Afghan election workers prepare to start counting ballot papers after voting closed at a polling station in Mazar-I-Shariff, June 14, 2014.
Afghan election workers prepare to start counting ballot papers after voting closed at a polling station in Mazar-I-Shariff, June 14, 2014.
Afghanistan's president Hamid Karzai said on Friday that he wanted the United Nations to intervene in the presidential election process after one of the candidates dropped out of the process over allegations of mass fraud.

Millions of Afghans turned out on Saturday for a second-round run-off to elect a successor to Karzai, a decisive test of the country's ambitions to transfer power democratically for the first time in its tumultuous history.

But on Wednesday former opposition leader Abdullah Abdullah withdrew his monitors from the process and demanded the vote count be halted, potentially derailing what is seen as a make-or-break vote before most foreign troops leave.
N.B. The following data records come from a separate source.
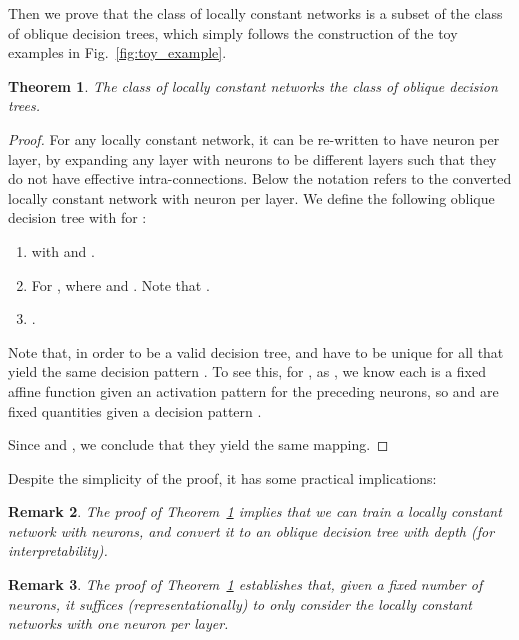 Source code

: \documentclass{article} \usepackage{iclr2020_conference,times}
\newtheorem{theorem}{Theorem}\newtheorem{definition}[theorem]{Definition}
\newtheorem{remark}[theorem]{Remark}
\begin{document}
\vspace{-2mm}
Then we prove that the class of locally constant networks is a subset of the class of oblique decision trees, which simply follows the construction of the toy examples in Fig.~\ref{fig:toy_example}. 
\begin{theorem}
The class of locally constant networks  the class of oblique decision trees. \label{theorem:convert}
\end{theorem}
\vspace{-2mm}
\begin{proof}
\vspace{-2mm}
For any locally constant network, it can be re-written to have  neuron per layer, by expanding any layer with  neurons to be  different layers such that they do not have effective intra-connections. 
Below the notation refers to the converted locally constant network with  neuron per layer. 
We define the following oblique decision tree with  for :
\begin{enumerate}
\vspace{-2mm}
    \item  with  and .\!\!\!\!
\vspace{-1mm}
    \item For , where  and . Note that .
\vspace{-1mm}
    \item .
\vspace{-2mm}
\end{enumerate}
Note that, in order to be a valid decision tree,  and  have to be unique for all  that yield the same decision pattern . To see this, for , as , we know each  is a fixed affine function given an activation pattern for the preceding neurons, so  and  are fixed quantities given a decision pattern . 

Since  and , we conclude that they yield the same mapping. 
\end{proof}
\vspace{-2mm}
Despite the simplicity of the proof, it has some practical implications:
\begin{remark}\label{remark:equivalence}
The proof of Theorem~\ref{theorem:convert} implies that we can train a locally constant network with  neurons, and convert it to an oblique decision tree with depth  (for interpretability).
\vspace{-1mm}
\end{remark}
\begin{remark}
The proof of Theorem~\ref{theorem:convert} establishes that, given a fixed number of neurons, it suffices (representationally) to only consider the locally constant networks with one neuron per layer. 
\label{remark:one-neuron}
\end{remark}
\end{document}
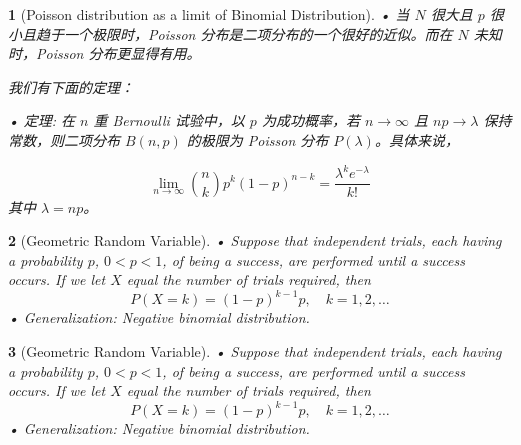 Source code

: \documentclass[UTF8]{report}
\theoremstyle{MyLineTheoremStyle} %
\theoremstyle{MyBlockTheoremStyle} %
\theoremstyle{MySubsubsectionStyle} %
\newtheorem{definition}{}
\begin{document}
\begin{definition}[Poisson distribution as a limit of Binomial Distribution]
    • 当 \(N\) 很大且 \(p\) 很小且趋于一个极限时，Poisson 分布是二项分布的一个很好的近似。而在 \(N\) 未知时，Poisson 分布更显得有用。\par
    我们有下面的定理：\par
    • 定理: 在 \(n\) 重 Bernoulli 试验中，以 \(p\) 为成功概率，若 \(n \to \infty\) 且 \(np \to \lambda\) 保持常数，则二项分布 \(B(n, p)\) 的极限为 Poisson 分布 \(P(\lambda)\)。具体来说，\par
    \[
    \lim_{n \to \infty} \binom{n}{k} p^k (1 - p)^{n - k} = \frac{\lambda^k e^{-\lambda}}{k!}
    \]
    其中 \(\lambda = np\)。
\end{definition}

\begin{definition}[Geometric Random Variable]
    • Suppose that independent trials, each having a probability \(p\), \(0 < p < 1\), of being a success, are performed until a success 
    occurs. If we let \(X\) equal the number of trials required, then
    \[
    P(X = k) = (1 - p)^{k-1} p, \quad k = 1, 2, \ldots
    \]
    • Generalization: Negative binomial distribution.
\end{definition}

\begin{definition}[Geometric Random Variable]
    • Suppose that independent trials, each having a probability \(p\), \(0 < p < 1\), of being a success, are performed until a success 
    occurs. If we let \(X\) equal the number of trials required, then
    \[
    P(X = k) = (1 - p)^{k-1} p, \quad k = 1, 2, \ldots
    \]
    • Generalization: Negative binomial distribution.
\end{definition}
\end{document}
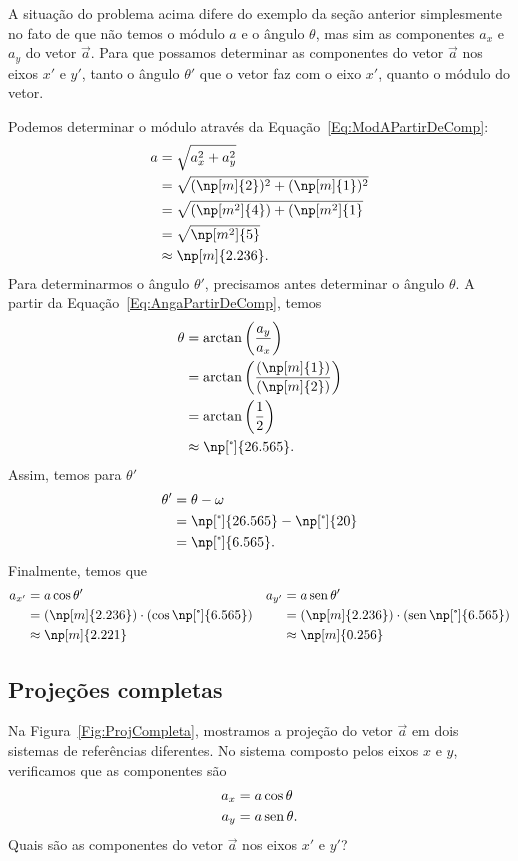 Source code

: A situação do problema acima difere do exemplo da seção anterior simplesmente no fato de que não temos o módulo $a$ e o ângulo $\theta$, mas sim as componentes $a_x$ e $a_y$ do vetor $\vec{a}$. 
Para que possamos determinar as componentes do vetor $\vec{a}$ nos eixos $x'$ e $y'$, tanto o ângulo $\theta'$ que o vetor faz com o eixo $x'$, quanto o módulo do vetor.

Podemos determinar o módulo através da Equação~\eqref{Eq:ModAPartirDeComp}:
\begin{align}
    a &= \sqrt{a_x^2 + a_y^2} \\
    &= \sqrt{(\np[m]{2})^2 + (\np[m]{1})^2} \\
    &= \sqrt{(\np[m^2]{4}) + (\np[m^2]{1}} \\
    &= \sqrt{\np[m^2]{5}} \\
    &\approx \np[m]{2.236}.
\end{align}
%
Para determinarmos o ângulo $\theta'$, precisamos antes determinar o ângulo $\theta$. A partir da Equação~\eqref{Eq:AngaPartirDeComp}, temos
\begin{align}
    \theta &= \arctan\left(\frac{a_y}{a_x}\right) \\
    &= \arctan\left(\frac{(\np[m]{1})}{(\np[m]{2})}\right) \\
    &=\arctan\left(\frac{1}{2}\right) \\
    &\approx \np[\tcdegree]{26.565}.
\end{align}
%
Assim, temos para $\theta'$
\begin{align}
    \theta' &= \theta - \omega \\
    &= \np[\tcdegree]{26.565} - \np[\tcdegree]{20} \\
    &= \np[\tcdegree]{6.565}.
\end{align}
%
Finalmente, temos que
\begin{align}
    a_{x'} &= a\cos\theta' & a_{y'} &= a\sen\theta' \\
    &= (\np[m]{2.236})\cdot(\cos\np[\tcdegree]{6.565}) & &= (\np[m]{2.236})\cdot(\sen\np[\tcdegree]{6.565}) \\
    &\approx \np[m]{2.221} & &\approx \np[m]{0.256}
\end{align}

\subsection{Projeções completas}

Na Figura~\ref{Fig:ProjCompleta}, mostramos a projeção do vetor $\vec{a}$ em dois sistemas de referências diferentes. No sistema composto pelos eixos $x$ e $y$, verificamos que as componentes são
\begin{align}
    a_x &= a \cos\theta \\
    a_y &= a \operatorname{sen}\theta.
\end{align}
%
Quais são as componentes do vetor $\vec{a}$ nos eixos $x'$ e $y'$?

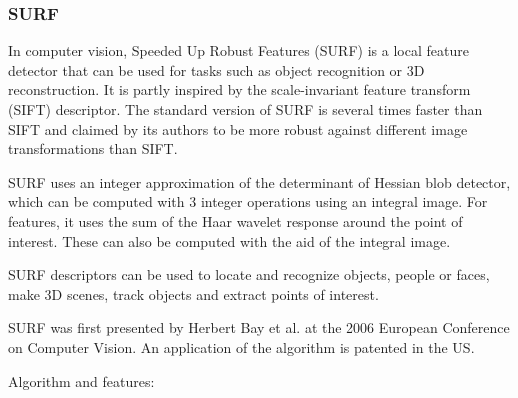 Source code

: \documentclass[12pt]{article}
\begin{document}
\subsubsection{SURF}

In computer vision, Speeded Up Robust Features (SURF) is a local feature detector that can be used for tasks such as object recognition or 3D reconstruction. It is partly inspired by the scale-invariant feature transform (SIFT) descriptor. The standard version of SURF is several times faster than SIFT and claimed by its authors to be more robust against different image transformations than SIFT.

SURF uses an integer approximation of the determinant of Hessian blob detector, which can be computed with 3 integer operations using an integral image. For features, it uses the sum of the Haar wavelet response around the point of interest. These can also be computed with the aid of the integral image.

SURF descriptors can be used to locate and recognize objects, people or faces, make 3D scenes, track objects and extract points of interest.

SURF was first presented by Herbert Bay et al. at the 2006 European Conference on Computer Vision. An application of the algorithm is patented in the US.

Algorithm and features:
\end{document}
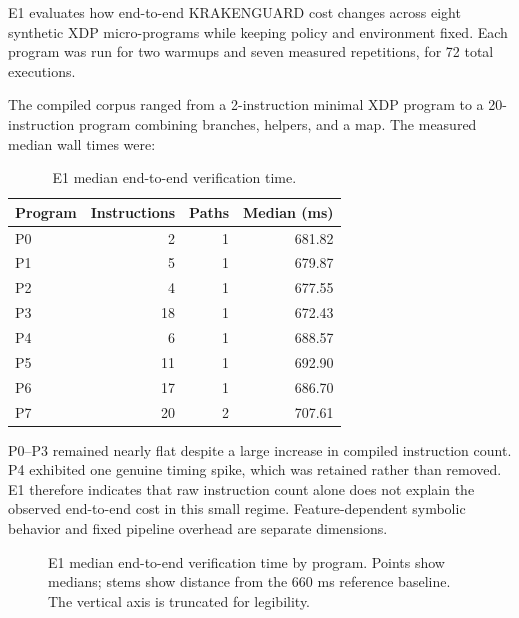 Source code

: \documentclass[12pt,a4paper]{article}
\begin{document}
E1 evaluates how end-to-end KRAKENGUARD cost changes across eight synthetic XDP micro-programs while keeping policy and environment fixed. Each program was run for two warmups and seven measured repetitions, for 72 total executions.

The compiled corpus ranged from a 2-instruction minimal XDP program to a 20-instruction program combining branches, helpers, and a map. The measured median wall times were:

\begin{table}[t]
\centering
\caption{E1 median end-to-end verification time.}
\label{tab:e1}
\begin{tabular}{lrrr}
\toprule
\textbf{Program} & \textbf{Instructions} & \textbf{Paths} & \textbf{Median (ms)}\\
\midrule
P0 & 2  & 1 & 681.82\\
P1 & 5  & 1 & 679.87\\
P2 & 4  & 1 & 677.55\\
P3 & 18 & 1 & 672.43\\
P4 & 6  & 1 & 688.57\\
P5 & 11 & 1 & 692.90\\
P6 & 17 & 1 & 686.70\\
P7 & 20 & 2 & 707.61\\
\bottomrule
\end{tabular}
\end{table}

P0--P3 remained nearly flat despite a large increase in compiled instruction count. P4 exhibited one genuine timing spike, which was retained rather than removed. E1 therefore indicates that raw instruction count alone does not explain the observed end-to-end cost in this small regime. Feature-dependent symbolic behavior and fixed pipeline overhead are separate dimensions.

\begin{figure}[htbp]
\centering
{}
\caption{E1 median end-to-end verification time by program. Points show medians; stems show distance from the 660 ms reference baseline. The vertical axis is truncated for legibility.}
\label{fig:e1-time}
\end{figure}
\end{document}
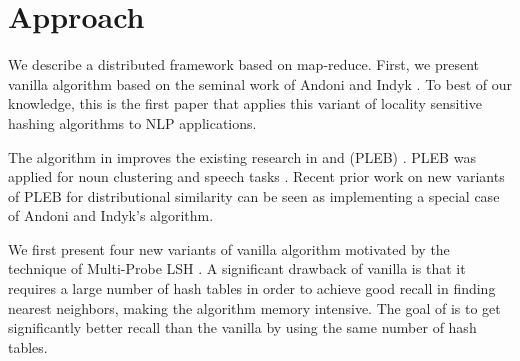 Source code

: \section{Approach}
\label{sec:approach}
We describe a distributed \lshf framework based on map-reduce. 
First, we present vanilla \lsh algorithm based on the seminal work of Andoni and Indyk  . 
To best of our knowledge, this is the first paper that applies this variant of locality sensitive hashing algorithms to NLP applications. 

The algorithm in \cite{Andoni08CACM} improves the existing research in \lsh and \plebf (PLEB) \cite{Indyk98STOC,Charikar02STOC}. 
PLEB was applied for noun clustering \cite{ravichandran05} and speech tasks \cite {JansenASRU11,JansenIS12}. 
Recent prior work on new variants of PLEB \cite{goyal12Flag} for distributional similarity can be seen as 
implementing a special case of Andoni and Indyk's \lsh algorithm. 

We first present four new variants of vanilla \lsh algorithm motivated by the technique of Multi-Probe LSH \cite{LvVLDB07}. 
A significant drawback of vanilla \lsh is that it requires a large number of hash tables in order to achieve good recall 
in finding nearest neighbors, making the algorithm memory intensive. The goal of  \mblshf 
is to get significantly better recall than the vanilla \lsh by using the same number of hash tables.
He also called for the U.N. to intervene to salvage the process.

"Pointing to Dr Abdullah's suggestion about UN role ... Karzai said that not only he agreed with this suggestion but he counts it a positive step for tackling this problem," a statement from Karzai's office said.

The United Nations said Abdullah's move was regrettable and that due process should continue. It was not immediately available to comment on Karzai's support for his suggestion.

The run-off pitted former anti-Taliban fighter and opposition leader Abdullah against ex-World Bank economist and former finance minister Ashraf Ghani, after neither secured the 50 percent needed to win first round outright on April 5.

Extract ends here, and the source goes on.